BCM investigates medical waste company
A Gauteng-based waste company that is collecting medical waste from several hospitals, clinics and community health centres in the Eastern Cape is being investigated by Buffalo City municipality.
The company, Buhle Waste, which won a multimillion-rand health care risk waste management tender from the Eastern Cape health department earlier in 2020, has its East London base in the Woodbrook industrial area in West Bank, but there have been complaints from the public that there is no signage indicating medical waste is handled there.
Concerns have also been raised that Buhle Waste workers are not wearing face masks.
But the company, which is contracted for 36 months with an option of being extended for two more years, says everything is above board.
Earlier this week, DispatchLIVE found there was no hazardous waste signage at their main gate or buildings.
Medical waste was being offloaded from smaller trucks onto large trucks outside the main building.
A businessman, who works in Electron Street, West Bank near the Buhle Waste premises, contacted DispatchLIVE and said he was concerned about the safety of workers in the area.
“All I want is for this company to make it clear that they are using this firm as a waste site by putting [up] all the hazard signs, and everything must be visible.
“Currently they have nothing, you only see the big trucks and these one-ton bakkies offloading to the back of these trucks,” the businessman said.
On Tuesday, DispatchLIVE saw workers without masks washing one of these MAN trucks just after it had arrived at the site.

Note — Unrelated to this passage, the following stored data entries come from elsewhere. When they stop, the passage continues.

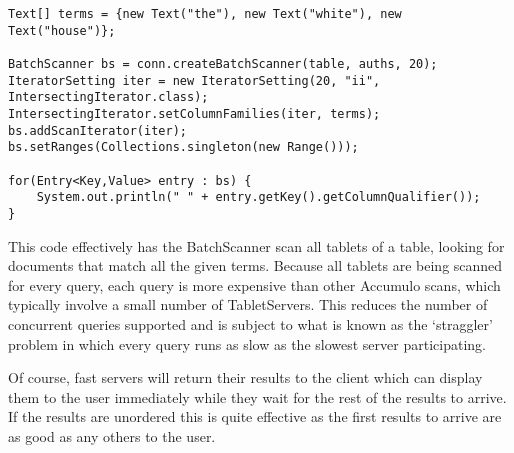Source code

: \small
\begin{verbatim}
Text[] terms = {new Text("the"), new Text("white"), new Text("house")};

BatchScanner bs = conn.createBatchScanner(table, auths, 20);
IteratorSetting iter = new IteratorSetting(20, "ii", IntersectingIterator.class);
IntersectingIterator.setColumnFamilies(iter, terms);
bs.addScanIterator(iter);
bs.setRanges(Collections.singleton(new Range()));

for(Entry<Key,Value> entry : bs) {
    System.out.println(" " + entry.getKey().getColumnQualifier());
}
\end{verbatim}
\normalsize

This code effectively has the BatchScanner scan all tablets of a table, looking for
documents that match all the given terms. Because all tablets are being scanned for
every query, each query is more expensive than other Accumulo scans, which
typically involve a small number of TabletServers. This reduces the number of
concurrent queries supported and is subject to what is known as the `straggler'
problem in which every query runs as slow as the slowest server participating.

Of course, fast servers will return their results to the client which can display them
to the user immediately while they wait for the rest of the results to arrive. If the
results are unordered this is quite effective as the first results to arrive are as good
as any others to the user.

There were no signs on the walls and perimeter fencing.
But on Thursday night, a sign had been put up on the wall of the building. The sign had the company’s name and contact details.

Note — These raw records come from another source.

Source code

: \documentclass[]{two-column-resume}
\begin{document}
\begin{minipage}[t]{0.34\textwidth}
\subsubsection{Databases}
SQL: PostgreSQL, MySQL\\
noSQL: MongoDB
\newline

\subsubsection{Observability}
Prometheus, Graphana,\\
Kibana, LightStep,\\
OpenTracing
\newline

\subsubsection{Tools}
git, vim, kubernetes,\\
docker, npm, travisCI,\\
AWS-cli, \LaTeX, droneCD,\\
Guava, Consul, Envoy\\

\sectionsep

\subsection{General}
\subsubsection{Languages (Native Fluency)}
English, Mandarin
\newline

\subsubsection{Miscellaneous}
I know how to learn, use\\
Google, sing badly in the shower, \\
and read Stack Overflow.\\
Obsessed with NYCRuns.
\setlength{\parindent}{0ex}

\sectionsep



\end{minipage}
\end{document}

Buffalo City municipal spokesperson Samkelo Ngwenya said on Friday the municipality had dispatched environmental officials to visit the premises.
“The preliminary report reveals that they provide health care risk packaging to provincial health and collect the health care waste from all facilities.
“This waste is not stored in the facility, it is removed from a collection truck to a long-distance truck which takes it to the George processing plant,” Ngwenya said.
Ngwenya said the company was using a department of environmental affairs permit to operate.
“They have not engaged with the provincial department of economic development and tourism. We have advised them we will provide details of a person from waste management to engage with them.”
BCM had also requested to see the permits and waste disposal certificates.
“They will be providing such information via e-mail so that we can have paper trail. Our actions and consequences, if needs be, thereafter will be determined by those findings which will form part of the final report.”
In respect of the signage issue, Buhle Waste’s company business development manager, Thabang Sekete, said their signage was available and visible throughout their premises in accordance with legislation and regulations.
“In addition to the signage on the building, our trucks are all branded and highlight the nature of waste that we are transporting.
“Any indication that there is no visible signage is misleading and false,” Sekete told DispatchLIVE on Friday afternoon.
Sekete also addressed the issue of workers seen without face masks.
“The only trucks that could be returning to our depot for washing would be delivery trucks that are for the exclusive delivery of consumables and containers for the use at hospitals. These trucks do not transport any medical waste and therefore pose no risk,” he said.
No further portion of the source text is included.